David s’aperçut que Throwaway avait un atelier de réparation. Il finit par y parvenir par un labyrinthe de chemins rouillés. L’atelier était situé dans un réservoir à eau renversé dont l’entrée avait été découpée au chalumeau dans l’un des côtés. À l’intérieur de cet abri sonore travaillaient d’industrieuses petites machines qui assemblaient, cousaient et rapiéçaient. Elles récupéraient les circuits encore valides, régénéraient les moteurs, avec du vieux faisaient du moins vieux, et avec de l’antique du vieux.

Là, on répara le visage cassé de David.

C’est là aussi qu’il fit la rencontre des Dancing Devlins. L’homme Devlin avait eu une articulation déplacée à la jambe. La société de consommation l’avait rejeté. En plus, ils s’étaient démodés, lui et sa partenaire, avec leur danse rapide. Ils avaient gagné moins d’argent. Ils ne valaient plus rien.

On avait remplacé l’articulation, rechargé les piles.

À présent, M. Devlin pouvait à nouveau danser avec Mme Devlin. Ils prirent David avec eux dans leur petit taudis. Ils y donnaient leur spectacle encore et encore. David les regardait sans se lasser. Il ne se fatiguait jamais de la routine.

« N’est-ce pas que nous sommes merveilleux, mon cher ? » demandait Mme Devlin.

« J’aimerais encore plus si Teddy était avec moi pour regarder. »

« Nous dansons de la même manière, avec ou sans Teddy. »

« Mais vous ne comprenez pas… »

« Je comprends que notre danse est belle avec ou sans spectateur. Avant, des centaines de gens nous regardaient danser. Mais c’était différent alors. »

« C’est différent maintenant », dit David.

 

Le sable était mou sous ses pieds. Henry Swinton retira son survêtement et l’abandonna sur la plage. Il marcha au bord de l’océan. Il était désespéré. Il était tombé d’un grand piédestal.
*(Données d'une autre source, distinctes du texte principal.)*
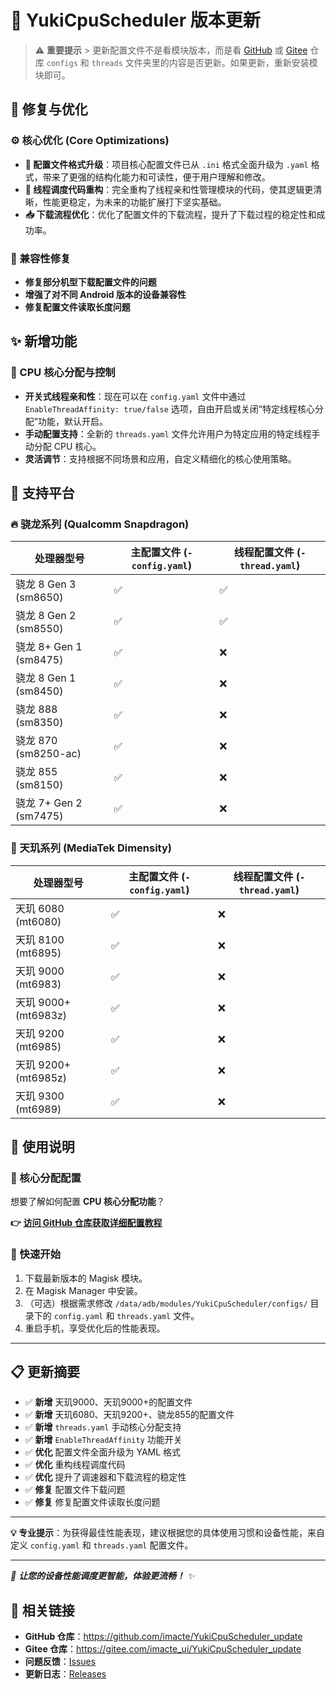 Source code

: # 🚀 YukiCpuScheduler 版本更新

> ⚠️ **重要提示** > 更新配置文件不是看模块版本，而是看 [GitHub](https://github.com/imacte/YukiCpuScheduler_update) 或 [Gitee](https://gitee.com/imacte_ui/YukiCpuScheduler_update) 仓库 `configs` 和 `threads` 文件夹里的内容是否更新。如果更新，重新安装模块即可。

## 🔧 修复与优化

### ⚙️ 核心优化 (Core Optimizations)
- **🚀 配置文件格式升级**：项目核心配置文件已从 `.ini` 格式全面升级为 `.yaml` 格式，带来了更强的结构化能力和可读性，便于用户理解和修改。
- **🧵 线程调度代码重构**：完全重构了线程亲和性管理模块的代码，使其逻辑更清晰，性能更稳定，为未来的功能扩展打下坚实基础。
- **📥 下载流程优化**：优化了配置文件的下载流程，提升了下载过程的稳定性和成功率。

### 📱 兼容性修复
- **修复部分机型下载配置文件的问题**
- **增强了对不同 Android 版本的设备兼容性**
- **修复配置文件读取长度问题**

## ✨ 新增功能

### 🎯 CPU 核心分配与控制
- **开关式线程亲和性**：现在可以在 `config.yaml` 文件中通过 `EnableThreadAffinity: true/false` 选项，自由开启或关闭“特定线程核心分配”功能，默认开启。
- **手动配置支持**：全新的 `threads.yaml` 文件允许用户为特定应用的特定线程手动分配 CPU 核心。
- **灵活调节**：支持根据不同场景和应用，自定义精细化的核心使用策略。

## 📱 支持平台

### 🔥 骁龙系列 (Qualcomm Snapdragon)

| 处理器型号 | 主配置文件 (`-config.yaml`) | 线程配置文件 (`-thread.yaml`) |
|---|---|---|
| 骁龙 8 Gen 3 (sm8650) | ✅ | ✅ |
| 骁龙 8 Gen 2 (sm8550) | ✅ | ✅ |
| 骁龙 8+ Gen 1 (sm8475) | ✅ | ❌ |
| 骁龙 8 Gen 1 (sm8450) | ✅ | ❌ |
| 骁龙 888 (sm8350) | ✅ | ❌ |
| 骁龙 870 (sm8250-ac) | ✅ | ❌ |
| 骁龙 855 (sm8150) | ✅ | ❌ |
| 骁龙 7+ Gen 2 (sm7475) | ✅ | ❌ |

### 💎 天玑系列 (MediaTek Dimensity)

| 处理器型号 | 主配置文件 (`-config.yaml`) | 线程配置文件 (`-thread.yaml`) |
|---|---|---|
| 天玑 6080 (mt6080) | ✅ | ❌ |
| 天玑 8100 (mt6895) | ✅ | ❌ |
| 天玑 9000 (mt6983) | ✅ | ❌ |
| 天玑 9000+ (mt6983z) | ✅ | ❌ |
| 天玑 9200 (mt6985) | ✅ | ❌ |
| 天玑 9200+ (mt6985z) | ✅ | ❌ |
| 天玑 9300 (mt6989) | ✅ | ❌ |

## 📖 使用说明

### 🎯 核心分配配置
想要了解如何配置 **CPU 核心分配功能**？

**👉 [访问 GitHub 仓库获取详细配置教程](https://github.com/imacte/YukiCpuScheduler_update)**

### 🔧 快速开始
1. 下载最新版本的 Magisk 模块。
2. 在 Magisk Manager 中安装。
3. （可选）根据需求修改 `/data/adb/modules/YukiCpuScheduler/configs/` 目录下的 `config.yaml` 和 `threads.yaml` 文件。
4. 重启手机，享受优化后的性能表现。

---

## 📋 更新摘要

- ✅ **新增** 天玑9000、天玑9000+的配置文件
- ✅ **新增** 天玑6080、天玑9200+、骁龙855的配置文件
- ✅ **新增** `threads.yaml` 手动核心分配支持
- ✅ **新增** `EnableThreadAffinity` 功能开关
- ✅ **优化** 配置文件全面升级为 YAML 格式
- ✅ **优化** 重构线程调度代码
- ✅ **优化** 提升了调速器和下载流程的稳定性
- ✅ **修复** 配置文件下载问题
- ✅ **修复** 修复配置文件读取长度问题

---

**💡 专业提示**：为获得最佳性能表现，建议根据您的具体使用习惯和设备性能，来自定义 `config.yaml` 和 `threads.yaml` 配置文件。

---

*🌟 **让您的设备性能调度更智能，体验更流畅！** ✨*

## 🔗 相关链接

- **GitHub 仓库**：https://github.com/imacte/YukiCpuScheduler_update
- **Gitee 仓库**：https://gitee.com/imacte_ui/YukiCpuScheduler_update
- **问题反馈**：[Issues](https://github.com/imacte/YukiCpuScheduler_update/issues)
- **更新日志**：[Releases](https://github.com/imacte/YukiCpuScheduler_update/releases)
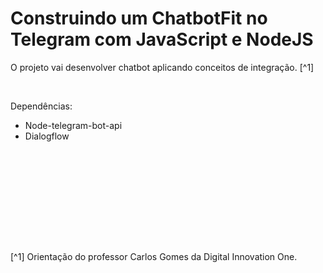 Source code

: # Construindo um ChatbotFit no Telegram com JavaScript e NodeJS

O projeto vai desenvolver chatbot aplicando conceitos de integração. [^1]

<br />

Dependências:

- Node-telegram-bot-api
- Dialogflow



<br />

###
![]()


<br />

### 
![]()


<br />

### 
![]()


[^1] Orientação do professor Carlos Gomes da Digital Innovation One.







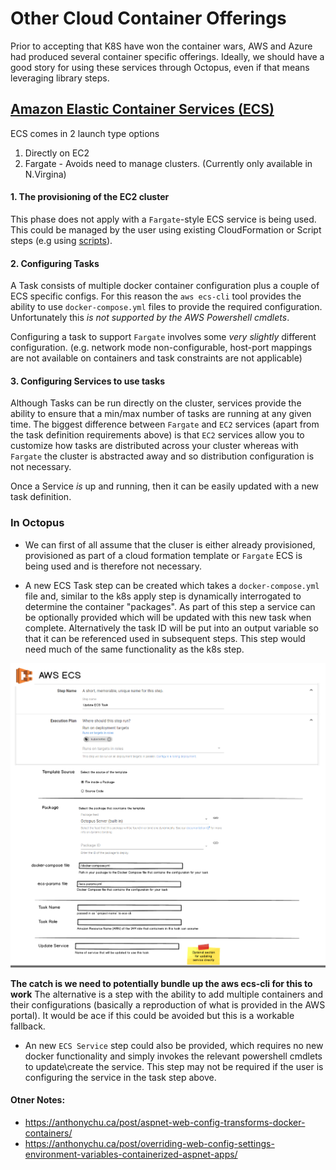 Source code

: # Other Cloud Container Offerings

Prior to accepting that K8S have won the container wars, AWS and Azure had produced several container specific offerings. Ideally, we should have a good story for using these services through Octopus, even if that means leveraging library steps.

## [Amazon Elastic Container Services (ECS)](https://aws.amazon.com/ecs/)
ECS comes in 2 launch type options
1. Directly on EC2
2. Fargate - Avoids need to manage clusters. (Currently only available in N.Virgina)

#### 1. The provisioning of the EC2 cluster
This phase does not apply with a `Fargate`-style ECS service is being used. This could be managed by the user using existing CloudFormation or Script steps (e.g using [scripts](https://aws.amazon.com/blogs/developer/deploy-an-amazon-ecs-cluster-running-windows-server-with-aws-tools-for-powershell-part-1/)).

#### 2. Configuring Tasks
A Task consists of multiple docker container configuration plus a couple of ECS specific configs. For this reason the `aws ecs-cli` tool provides the ability to use `docker-compose.yml` files to provide the required configuration. Unfortunately this _is not supported by the AWS Powershell cmdlets_.

Configuring a task to support `Fargate` involves some _very slightly_ different configuration. (e.g. network mode non-configurable, host-port mappings are not available on containers and task constraints are not applicable)

#### 3. Configuring Services to use tasks

Although Tasks can be run directly on the cluster, services provide the ability to ensure that a min/max number of tasks are running at any given time. The biggest difference between `Fargate` and `EC2` services (apart from the task definition requirements above) is that `EC2` services allow you to customize how tasks are distributed across your cluster whereas with `Fargate` the cluster is abstracted away and so distribution configuration is not necessary.

Once a Service _is_ up and running, then it can be easily updated with a new task definition.

### In Octopus
* We can first of all assume that the cluser is either already provisioned, provisioned as part of a cloud formation template or `Fargate` ECS is being used and is therefore not necessary.

* A new ECS Task step can be created which takes a `docker-compose.yml` file and, similar to the k8s apply step is dynamically interrogated to determine the container "packages". As part of this step a service can be optionally provided which will be updated with this new task when complete. Alternatively the task ID will be put into an output variable so that it can be referenced used in subsequent steps. This step would need much of the same functionality as the k8s step.

![AWS ECS Task](ui-mocks/aws-ecs-task-step.png)

 **The catch is we need to potentially bundle up the aws ecs-cli for this to work** The alternative is a step with the ability to add multiple containers and their configurations (basically a reproduction of what is provided in the AWS portal). It would be ace if this could be avoided but this is a workable fallback.

* An new `ECS Service` step could also be provided, which requires no new docker functionality and simply invokes the relevant powershell cmdlets to update\create the service. This step may not be required if the user is configuring the service in the task step above.

#### Otner Notes: 
* https://anthonychu.ca/post/aspnet-web-config-transforms-docker-containers/
* https://anthonychu.ca/post/overriding-web-config-settings-environment-variables-containerized-aspnet-apps/ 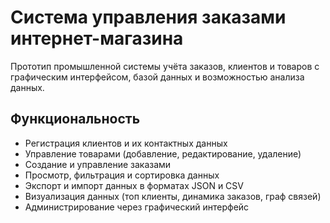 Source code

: # Система управления заказами интернет-магазина

Прототип промышленной системы учёта заказов, клиентов и товаров с графическим интерфейсом, базой данных и возможностью анализа данных.

## Функциональность

- Регистрация клиентов и их контактных данных
- Управление товарами (добавление, редактирование, удаление)
- Создание и управление заказами
- Просмотр, фильтрация и сортировка данных
- Экспорт и импорт данных в форматах JSON и CSV
- Визуализация данных (топ клиенты, динамика заказов, граф связей)
- Администрирование через графический интерфейс

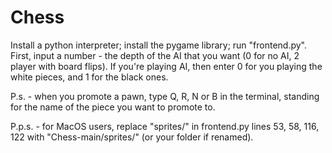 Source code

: # Chess

Install a python interpreter; install the pygame library; run "frontend.py".
First, input a number - the depth of the AI that you want (0 for no AI, 2 player with board flips). If you're playing AI, then enter 0 for you playing the white pieces, and 1 for the black ones.

P.s. - when you promote a pawn, type Q, R, N or B in the terminal, standing for the name of the piece you want to promote to.

P.p.s. - for MacOS users, replace "sprites/" in frontend.py lines 53, 58, 116, 122 with "Chess-main/sprites/" (or your folder if renamed).

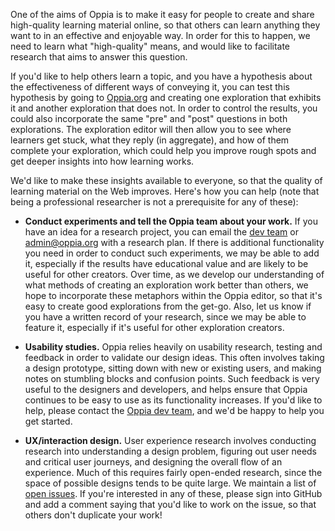 One of the aims of Oppia is to make it easy for people to create and share high-quality learning material online, so that others can learn anything they want to in an effective and enjoyable way. In order for this to happen, we need to learn what "high-quality" means, and would like to facilitate research that aims to answer this question.

If you'd like to help others learn a topic, and you have a hypothesis about the effectiveness of different ways of conveying it, you can test this hypothesis by going to [Oppia.org](https://www.oppia.org) and creating one exploration that exhibits it and another exploration that does not. In order to control the results, you could also incorporate the same "pre" and "post" questions in both explorations. The exploration editor will then allow you to see where learners get stuck, what they reply (in aggregate), and how of them complete your exploration, which could help you improve rough spots and get deeper insights into how learning works.

We'd like to make these insights available to everyone, so that the quality of learning material on the Web improves. Here's how you can help (note that being a professional researcher is not a prerequisite for any of these):

  * **Conduct experiments and tell the Oppia team about your work.** If you have an idea for a research project, you can email the [dev team](https://groups.google.com/forum/#!forum/oppia-dev) or admin@oppia.org with a research plan. If there is additional functionality you need in order to conduct such experiments, we may be able to add it, especially if the results have educational value and are likely to be useful for other creators. Over time, as we develop our understanding of what methods of creating an exploration work better than others, we hope to incorporate these metaphors within the Oppia editor, so that it's easy to create good explorations from the get-go. Also, let us know if you have a written record of your research, since we may be able to feature it, especially if it's useful for other exploration creators.

  * **Usability studies.** Oppia relies heavily on usability research, testing and feedback in order to validate our design ideas. This often involves taking a design prototype, sitting down with new or existing users, and making notes on stumbling blocks and confusion points. Such feedback is very useful to the designers and developers, and helps ensure that Oppia continues to be easy to use as its functionality increases. If you'd like to help, please contact the [Oppia dev team](https://groups.google.com/forum/#!forum/oppia-dev), and we'd be happy to help you get started.

  * **UX/interaction design.** User experience research involves conducting research into understanding a design problem, figuring out user needs and critical user journeys, and designing the overall flow of an experience. Much of this requires fairly open-ended research, since the space of possible designs tends to be quite large. We maintain a list of [open issues](https://github.com/oppia/oppia/issues?q=is%3Aopen+is%3Aissue+label%3A%22TODO%3A+UX%2Finteraction+design%22). If you're interested in any of these, please sign into GitHub and add a comment saying that you'd like to work on the issue, so that others don't duplicate your work! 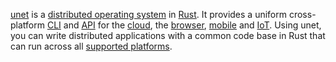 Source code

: [unet](src/introduction.md) is a [distributed operating system](src/distributed-operating-system.md) in [Rust](https://www.rust-lang.org/). It provides a uniform cross-platform [CLI](src/cli.md) and [API](src/api.md) for the [cloud](src/cloud.md), the [browser](src/browser.md), [mobile](src/mobile.md) and [IoT](src/iot.md). Using unet, you can write distributed applications with a common code base in Rust that can run across all [supported platforms](src/supported-platforms.md).
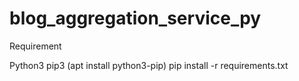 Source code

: # blog_aggregation_service_py


Requirement

Python3
pip3 (apt install python3-pip)
pip install -r requirements.txt


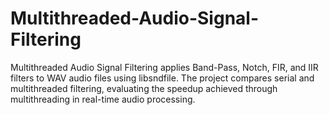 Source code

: # Multithreaded-Audio-Signal-Filtering
Multithreaded Audio Signal Filtering applies Band-Pass, Notch, FIR, and IIR filters to WAV audio files using libsndfile. The project compares serial and multithreaded filtering, evaluating the speedup achieved through multithreading in real-time audio processing.
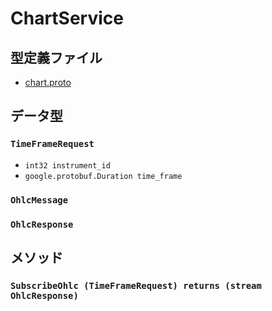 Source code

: # ChartService

## 型定義ファイル

- [chart.proto](../proto/chart.proto)

## データ型

### `TimeFrameRequest`

- `int32 instrument_id`
- `google.protobuf.Duration time_frame`

### `OhlcMessage`
### `OhlcResponse`

## メソッド
### `SubscribeOhlc (TimeFrameRequest) returns (stream OhlcResponse)` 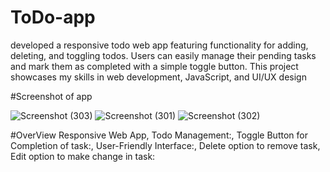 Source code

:# ToDo-app
developed a responsive todo web app featuring functionality for adding, deleting, and toggling todos. Users can easily manage their pending tasks and mark them as completed with a simple toggle button. This project showcases my skills in web development, JavaScript, and UI/UX design

#Screenshot of app

![Screenshot (303)](https://github.com/Aditya-1510/ToDo-app/assets/112757099/3a2638b8-3a86-475a-bb14-8ba9b88de076)
![Screenshot (301)](https://github.com/Aditya-1510/ToDo-app/assets/112757099/eeec89e8-716d-4ef7-8641-d344b59cd1da)
![Screenshot (302)](https://github.com/Aditya-1510/ToDo-app/assets/112757099/39ae658f-379b-4f3d-8a13-5ccc660ec086)

#OverView
Responsive Web App,
Todo Management:,
Toggle Button for Completion of task:,
User-Friendly Interface:,
Delete option to remove task,
Edit option to make change in task:
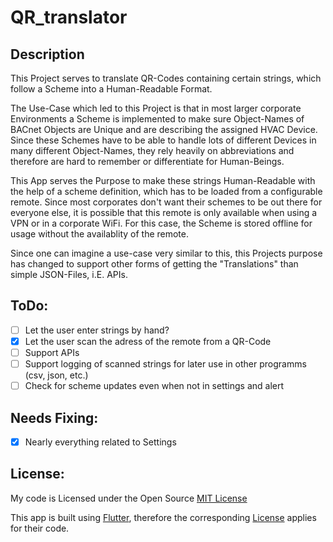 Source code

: # QR_translator

## Description
This Project serves to translate QR-Codes containing certain strings, which follow a Scheme into a Human-Readable Format.

The Use-Case which led to this Project is that in most larger corporate Environments a Scheme is implemented to make sure Object-Names of BACnet Objects are Unique and are describing the assigned HVAC Device.
Since these Schemes have to be able to handle lots of different Devices in many different Object-Names, they rely heavily on abbreviations and therefore are hard to remember or differentiate for Human-Beings.

This App serves the Purpose to make these strings Human-Readable with the help of a scheme definition, which has to be loaded from a configurable remote. Since most corporates don't want their schemes to be out there for everyone else, it is possible that this remote is only available when using a VPN or in a corporate WiFi.
For this case, the Scheme is stored offline for usage without the availablity of the remote.

Since one can imagine a use-case very similar to this, this Projects purpose has changed to support other forms of getting the "Translations" than simple JSON-Files, i.E. APIs.

## ToDo:
 - [ ] Let the user enter strings by hand?
 - [x] Let the user scan the adress of the remote from a QR-Code
 - [ ] Support APIs
 - [ ] Support logging of scanned strings for later use in other programms (csv, json, etc.)
 - [ ] Check for scheme updates even when not in settings and alert

## Needs Fixing:
 - [x] Nearly everything related to Settings

## License:
My code is Licensed under the Open Source [MIT License](https://github.com/noelli/qr_translator/blob/master/LICENSE)

This app is built using [Flutter](https://github.com/flutter/flutter), therefore the corresponding [License](https://github.com/flutter/flutter/blob/master/LICENSE) applies for their code.
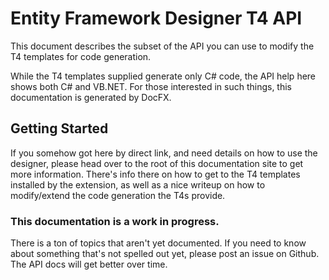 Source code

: # Entity Framework Designer T4 API

This document describes the subset of the API you can use to modify the T4 templates for code generation.

While the T4 templates supplied generate only C# code, the API help here shows both C# and VB.NET. 
For those interested in such things, this documentation is generated by DocFX.

## Getting Started

If you somehow got here by direct link, and need details on how to use the designer, please head over 
to the root of this documentation site to get more information. There's info there on how to get to the 
T4 templates installed by the extension, as well as a nice writeup on how to modify/extend the code 
generation the T4s provide.

### This documentation is a work in progress.

There is a ton of topics that aren't yet documented. If you need to know about something that's not 
spelled out yet, please post an issue on Github. The API docs will get better over time.

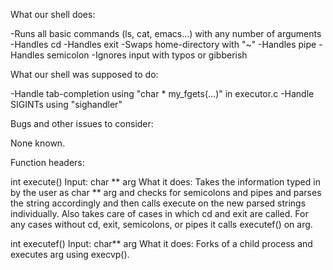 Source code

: What our shell does:

-Runs all basic commands (ls, cat, emacs...) with any number of arguments
-Handles cd
-Handles exit
-Swaps home-directory with "~"
-Handles pipe
-Handles semicolon
-Ignores input with typos or gibberish


What our shell was supposed to do:

-Handle tab-completion using "char * my_fgets(...)" in executor.c
-Handle SIGINTs using "sighandler" 


Bugs and other issues to consider:

None known.


Function headers:


int execute()
Input: char ** arg
What it does: Takes the information typed in by the user as 
char ** arg and checks for semicolons and pipes and parses the
string accordingly and then calls execute on the new parsed 
strings individually. Also takes care of cases in which cd and 
exit are called. For any cases without cd, exit, semicolons,
or pipes it calls executef() on arg.



int executef()
Input: char** arg
What it does: Forks of a child process and executes arg using
execvp().

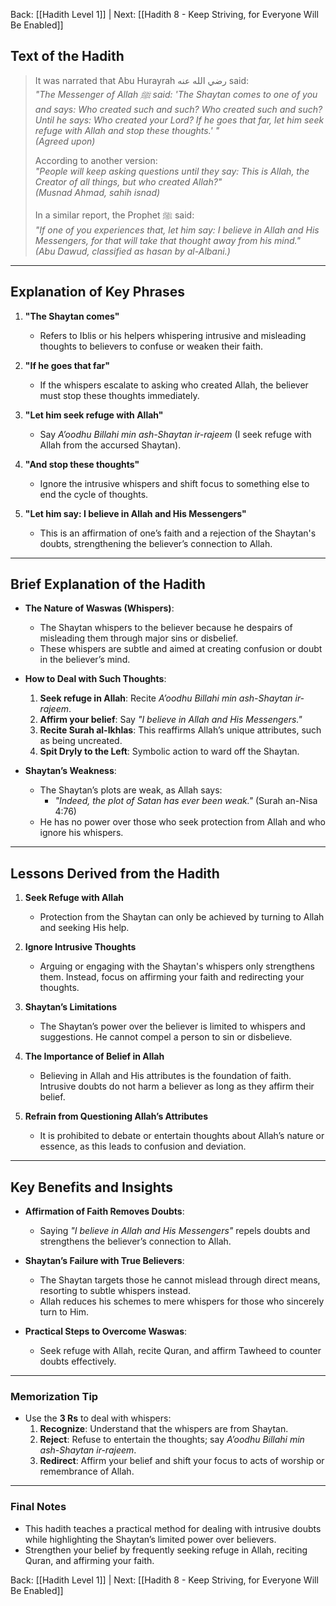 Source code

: Back: [[Hadith Level 1]] | Next: [[Hadith 8 - Keep Striving, for Everyone Will Be Enabled]]

## Text of the Hadith
> It was narrated that Abu Hurayrah رضي الله عنه said:  
> *"The Messenger of Allah ﷺ said: 'The Shaytan comes to one of you and says: Who created such and such? Who created such and such? Until he says: Who created your Lord? If he goes that far, let him seek refuge with Allah and stop these thoughts.' "*  
> *(Agreed upon)*  
>  
> According to another version:  
> *"People will keep asking questions until they say: This is Allah, the Creator of all things, but who created Allah?"*  
> *(Musnad Ahmad, sahih isnad)*  
>  
> In a similar report, the Prophet ﷺ said:  
> *"If one of you experiences that, let him say: I believe in Allah and His Messengers, for that will take that thought away from his mind."*  
> *(Abu Dawud, classified as hasan by al-Albani.)*  

---

## Explanation of Key Phrases
1. **"The Shaytan comes"**  
   - Refers to Iblis or his helpers whispering intrusive and misleading thoughts to believers to confuse or weaken their faith.  

2. **"If he goes that far"**  
   - If the whispers escalate to asking who created Allah, the believer must stop these thoughts immediately.  

3. **"Let him seek refuge with Allah"**  
   - Say *A’oodhu Billahi min ash-Shaytan ir-rajeem* (I seek refuge with Allah from the accursed Shaytan).  

4. **"And stop these thoughts"**  
   - Ignore the intrusive whispers and shift focus to something else to end the cycle of thoughts.  

5. **"Let him say: I believe in Allah and His Messengers"**  
   - This is an affirmation of one’s faith and a rejection of the Shaytan's doubts, strengthening the believer’s connection to Allah.  

---

## Brief Explanation of the Hadith
- **The Nature of Waswas (Whispers)**:  
  - The Shaytan whispers to the believer because he despairs of misleading them through major sins or disbelief.  
  - These whispers are subtle and aimed at creating confusion or doubt in the believer’s mind.  

- **How to Deal with Such Thoughts**:  
  1. **Seek refuge in Allah**: Recite *A’oodhu Billahi min ash-Shaytan ir-rajeem*.  
  2. **Affirm your belief**: Say *"I believe in Allah and His Messengers."*  
  3. **Recite Surah al-Ikhlas**: This reaffirms Allah’s unique attributes, such as being uncreated.  
  4. **Spit Dryly to the Left**: Symbolic action to ward off the Shaytan.  

- **Shaytan’s Weakness**:  
  - The Shaytan’s plots are weak, as Allah says:  
    - *"Indeed, the plot of Satan has ever been weak."* (Surah an-Nisa 4:76)  
  - He has no power over those who seek protection from Allah and who ignore his whispers.  

---

## Lessons Derived from the Hadith
1. **Seek Refuge with Allah**  
   - Protection from the Shaytan can only be achieved by turning to Allah and seeking His help.  

2. **Ignore Intrusive Thoughts**  
   - Arguing or engaging with the Shaytan's whispers only strengthens them. Instead, focus on affirming your faith and redirecting your thoughts.  

3. **Shaytan’s Limitations**  
   - The Shaytan’s power over the believer is limited to whispers and suggestions. He cannot compel a person to sin or disbelieve.  

4. **The Importance of Belief in Allah**  
   - Believing in Allah and His attributes is the foundation of faith. Intrusive doubts do not harm a believer as long as they affirm their belief.  

5. **Refrain from Questioning Allah’s Attributes**  
   - It is prohibited to debate or entertain thoughts about Allah’s nature or essence, as this leads to confusion and deviation.  

---

## Key Benefits and Insights
- **Affirmation of Faith Removes Doubts**:  
   - Saying *"I believe in Allah and His Messengers"* repels doubts and strengthens the believer’s connection to Allah.  

- **Shaytan’s Failure with True Believers**:  
   - The Shaytan targets those he cannot mislead through direct means, resorting to subtle whispers instead.  
   - Allah reduces his schemes to mere whispers for those who sincerely turn to Him.  

- **Practical Steps to Overcome Waswas**:  
   - Seek refuge with Allah, recite Quran, and affirm Tawheed to counter doubts effectively.  

---

### Memorization Tip
- Use the **3 Rs** to deal with whispers:  
  1. **Recognize**: Understand that the whispers are from Shaytan.  
  2. **Reject**: Refuse to entertain the thoughts; say *A’oodhu Billahi min ash-Shaytan ir-rajeem*.  
  3. **Redirect**: Affirm your belief and shift your focus to acts of worship or remembrance of Allah.  

---

### Final Notes
- This hadith teaches a practical method for dealing with intrusive doubts while highlighting the Shaytan’s limited power over believers.  
- Strengthen your belief by frequently seeking refuge in Allah, reciting Quran, and affirming your faith. 


Back: [[Hadith Level 1]] | Next: [[Hadith 8 - Keep Striving, for Everyone Will Be Enabled]] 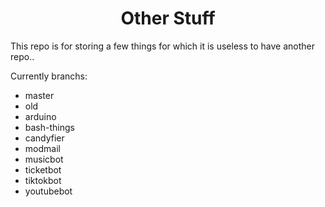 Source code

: <div align="center">
    <h1>Other Stuff</h1>
</div>

This repo is for storing a few things for which it is useless to have another repo..

Currently branchs:
- master
- old
- arduino
- bash-things
- candyfier
- modmail
- musicbot
- ticketbot
- tiktokbot
- youtubebot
Après le triste résultat de la réunion du matin, il était allé au bar des résidents prendre une vodka-lait, la boisson de l’année. « Lait-vodka doux comme la soie ». Ses associés l’évitaient. Il avait alors pris l’ascenseur jusqu’à son appartement privé sous les toits.

Peaches avait disparu. Ses bagages avaient disparu.

Son parfum flottait, l’air conditionné ne l’avait pas encore balayé. Elle avait marqué au rouge à lèvres sur le miroir : « Lis ton Ambient ! ! ! Désolée et au revoir ! ! ! »

« Elle est drôle », pensa Henry tout haut. Il savait que ce n’était pas vrai. Peaches n’était jamais drôle.

L’Ambient était déjà sur la chaîne privée de Worldsynth. Henry alla jusqu’au globe et alluma.

 

Message à Henry Swinton. Votre spéculation sur Mars est inacceptable pour les actionnaires. Vos projets ne cadrent pas avec nos plans.

Acceptez, s’il vous plaît, nos remerciements et votre mise à pied immédiate. Ouverts à la négociation sur conditions de départ si pas de contre-indication. Voir contrat de travail 21066A clauses 16-21. Adieu.

L’océan qui semblait si brillant et si clair depuis l’hôtel charriait des bouteilles en plastique sur le rivage ainsi que des poissons morts. Henry finit par se laisser tomber sur le sable, épuisé. Il avait pris du poids récemment malgré son Crosswell et avait perdu l’habitude de marcher.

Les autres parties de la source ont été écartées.